After beginning with God, we turn to much more familiar Lenten language: confession and sin. Yet we should not move too quickly into confession and sin. Before we tackle these serious topics, we need to stop and consider once again the God to whom we confess.
As we noted last week, we approach a merciful God. But a careful reader will notice that we completely ignored the second part of God’s own self-revelation: “but who will by no means clear the guilty, visiting the iniquity of the fathers on the children and the children’s children, to the third and the fourth generation” (Exodus 34:7). This too is part of who God is.
We approach a merciful God, yes, but also a God who cares about sin and how we live our lives. This God is not only merciful, but also holy and just. As the uncreated creator of all things, He has the right to determine which paths are correct and lead to flourishing, and which paths are destructive and lead to death. His mercy, though, does not leave us on the destructive path. He provides a way for us to return to the flourishing path, but it is not an easy way.
Sin and guilt cannot simply be ignored. Sin must be purged from us as we approach a holy God. In the life of Israel, God provided the incomplete sacrificial system to atone for sin, but this acted as a type and shadow of His real plan: the sacrifice of His Son Jesus on the cross. God, rather than allowing us to die in our sins, chose another route. He bore the weight of our sin. In doing so, He made a way by which we can return to the path of flourishing and back into a relationship with Him.
Yet it is not simply a “get out of jail free” card, as if we were playing a cosmic game of Monopoly. It requires that we do something, and that something begins with an acknowledgement of our own failure. It begins with confession.
Confession is an interesting concept. It contains both positive and negative attributes.
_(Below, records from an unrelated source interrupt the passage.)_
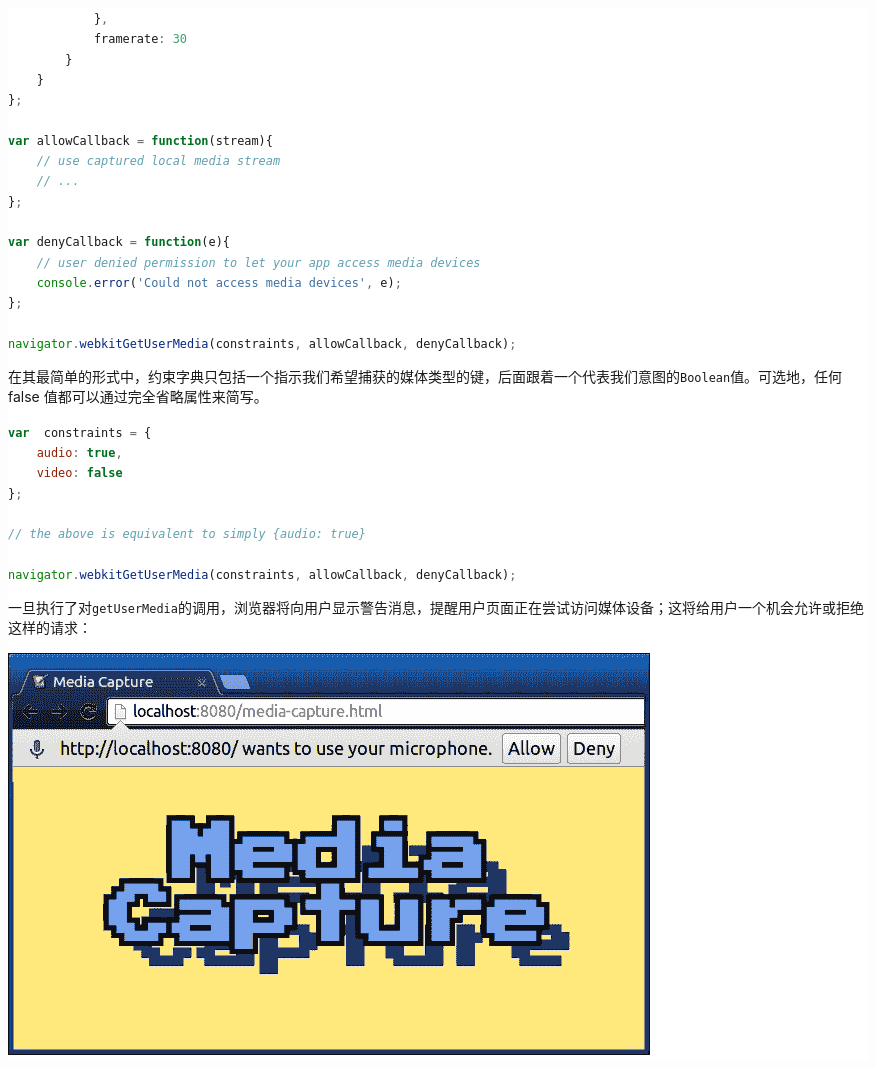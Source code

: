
 ```js
            },
            framerate: 30
        }
    }
};

var allowCallback = function(stream){
    // use captured local media stream
    // ...
};

var denyCallback = function(e){
    // user denied permission to let your app access media devices
    console.error('Could not access media devices', e);
};

navigator.webkitGetUserMedia(constraints, allowCallback, denyCallback);
```

在其最简单的形式中，约束字典只包括一个指示我们希望捕获的媒体类型的键，后面跟着一个代表我们意图的`Boolean`值。可选地，任何 false 值都可以通过完全省略属性来简写。

```js
var  constraints = {
    audio: true,
    video: false
};

// the above is equivalent to simply {audio: true}

navigator.webkitGetUserMedia(constraints, allowCallback, denyCallback);
```

一旦执行了对`getUserMedia`的调用，浏览器将向用户显示警告消息，提醒用户页面正在尝试访问媒体设备；这将给用户一个机会允许或拒绝这样的请求：

![使用媒体捕获捕获时刻](img/B04669_05_05.jpg)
We can confess that “Jesus is Lord” and confess that “we have sinned.” And because confession is something we do both as a people and as individuals, this prayer, for use in corporate settings, appropriately uses plural language: “we.” But when used devotionally, in personal prayer, it is appropriate to make it singular: “I confess that I have sinned.”
That turn makes it a bit more uncomfortable. I am no longer drawn together with a faceless corporate mass of people. I now stand alone, exposed, before the Creator God of the universe, confessing that I have sinned.
With this confession there is no equivocation, no blaming another as Adam did in Eden when he blamed Eve for his choice to eat the forbidden fruit. I confess my sin. I own it. It is no one else’s fault; it is no one else’s sin. It is mine, and I feel the weight of my shame standing before a holy God.
But the prayer does not stop there. It goes on to detail just how I have sinned: “against You in thought, word, and deed.”
My sin is against God. Even if I do not intend to sin against God, even if my sin could be said to be against my neighbor, or spouse, or child, it is also always a sin against God. My sin against others is also a sin against God because I have failed to live in the path that God has set for me. I have chosen my own way and caused damage to myself and others.
Yet it goes further: my sin is in thought, word, and deed. My sin is not just something I do; it is also things that I say and things that I think. If we go back and re-read Jesus’s Sermon on the Mount in Matthew 5-7, we see this is exactly what Jesus tells us.
- Jesus tells us that saying “You fool” to a brother is the same as murder, and we will be held accountable as if we had murdered.
- Jesus tells us that if we think lustful thoughts about another, we will be held accountable as if we had committed adultery.
Sin, we learn, is all-encompassing. Even if we think no one else can see our sin, that it is only in our heads, God does see. He holds us accountable not just for our actions, but for our thoughts and intentions, and nothing is hidden from His sight (Hebrews 4:12-13).
Therefore, we confess our sins. Not because God needs to hear our sins (He already knows them), but because we need to confess our sins. We need to know how we have fallen short, hurt others, and walked the path to destruction and death. This is how God begins to show us the way back to the path of flourishing. Unlike Adam, we have to acknowledge and own our sin, not to earn forgiveness, but to receive what God is already offering. Only then does He pick us up in His arms of mercy and lead us in our journey through Easter and back to Him.